El eco de los secretos: una llamada desde el pasado
—¿Hola? —contesté, con la voz temblorosa, mientras miraba el reloj de la cocina. Las seis y cuarto. El sol de junio se colaba por la ventana, tiñendo de oro las baldosas. No suelo responder a números desconocidos, pero ese día algo me empujó a hacerlo.
—¿Marina? ¿Eres tú? —La voz al otro lado era suave, pero tenía ese deje inconfundible de Valladolid, mi ciudad natal.
Hubo un silencio incómodo.
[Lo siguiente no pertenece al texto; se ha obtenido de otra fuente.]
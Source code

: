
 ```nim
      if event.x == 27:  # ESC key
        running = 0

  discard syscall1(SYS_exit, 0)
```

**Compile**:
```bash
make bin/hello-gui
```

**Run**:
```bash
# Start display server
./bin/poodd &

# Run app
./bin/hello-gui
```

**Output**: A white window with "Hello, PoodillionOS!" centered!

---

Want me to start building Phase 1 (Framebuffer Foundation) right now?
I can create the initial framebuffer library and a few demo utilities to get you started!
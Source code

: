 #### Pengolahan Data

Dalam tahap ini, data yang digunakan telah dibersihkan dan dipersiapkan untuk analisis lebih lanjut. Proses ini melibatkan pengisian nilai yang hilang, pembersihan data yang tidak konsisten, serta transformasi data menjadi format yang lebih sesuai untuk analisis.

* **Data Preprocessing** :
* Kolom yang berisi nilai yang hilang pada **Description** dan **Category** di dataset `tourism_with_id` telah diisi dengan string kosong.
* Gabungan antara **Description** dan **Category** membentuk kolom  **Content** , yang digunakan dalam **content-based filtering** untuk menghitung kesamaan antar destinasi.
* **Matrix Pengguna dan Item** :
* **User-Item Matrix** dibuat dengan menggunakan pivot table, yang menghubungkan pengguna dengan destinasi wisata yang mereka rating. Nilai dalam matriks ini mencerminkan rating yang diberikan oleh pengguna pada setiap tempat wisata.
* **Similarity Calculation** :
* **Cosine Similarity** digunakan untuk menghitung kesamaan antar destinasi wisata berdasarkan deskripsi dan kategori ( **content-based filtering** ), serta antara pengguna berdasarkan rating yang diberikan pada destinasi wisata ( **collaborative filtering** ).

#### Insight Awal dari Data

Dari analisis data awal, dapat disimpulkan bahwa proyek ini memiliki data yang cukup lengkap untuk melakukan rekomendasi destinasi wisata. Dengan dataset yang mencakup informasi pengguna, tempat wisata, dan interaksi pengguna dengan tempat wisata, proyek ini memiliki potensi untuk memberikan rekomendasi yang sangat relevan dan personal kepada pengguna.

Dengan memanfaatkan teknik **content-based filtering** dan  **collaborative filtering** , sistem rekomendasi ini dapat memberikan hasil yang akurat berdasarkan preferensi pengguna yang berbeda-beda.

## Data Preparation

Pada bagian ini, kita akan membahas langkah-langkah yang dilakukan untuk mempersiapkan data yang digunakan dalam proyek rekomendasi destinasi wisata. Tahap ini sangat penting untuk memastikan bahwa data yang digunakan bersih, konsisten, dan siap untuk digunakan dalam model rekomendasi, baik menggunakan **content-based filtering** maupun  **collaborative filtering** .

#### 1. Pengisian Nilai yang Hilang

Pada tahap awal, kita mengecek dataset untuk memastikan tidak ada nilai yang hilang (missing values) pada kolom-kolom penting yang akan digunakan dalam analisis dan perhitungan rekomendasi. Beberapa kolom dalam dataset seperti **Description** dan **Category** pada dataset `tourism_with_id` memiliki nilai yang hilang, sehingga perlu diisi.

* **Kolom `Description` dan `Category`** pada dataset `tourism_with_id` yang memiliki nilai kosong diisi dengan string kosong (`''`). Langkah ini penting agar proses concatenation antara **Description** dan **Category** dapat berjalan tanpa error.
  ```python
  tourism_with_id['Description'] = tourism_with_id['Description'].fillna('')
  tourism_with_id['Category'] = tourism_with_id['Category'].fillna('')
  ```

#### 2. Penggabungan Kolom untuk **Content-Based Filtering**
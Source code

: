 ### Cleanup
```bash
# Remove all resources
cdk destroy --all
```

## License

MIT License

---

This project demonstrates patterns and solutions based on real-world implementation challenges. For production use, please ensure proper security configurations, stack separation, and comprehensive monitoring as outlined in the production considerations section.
Mi corazón latía con fuerza. No reconocía la voz, pero sentía que debía hacerlo.
—Soy Eulalia, del instituto. ¿Te acuerdas de mí?
El nombre me golpeó como un cubo de agua fría. Eulalia. La última vez que la vi fue en la fiesta de graduación, hace más de treinta años. Me quedé sin palabras.
—Claro que me acuerdo —mentí. En realidad, recordaba más el dolor que su rostro: la traición, los susurros en los pasillos, el secreto que nos separó.
—Necesito verte —dijo, casi suplicando—. Es importante.
Colgué sin prometer nada, pero esa noche no pude dormir. Mi marido, Tomás, roncaba a mi lado ajeno a mi desvelo. Miré el techo y sentí cómo el pasado se colaba por las grietas de mi vida tranquila en Salamanca.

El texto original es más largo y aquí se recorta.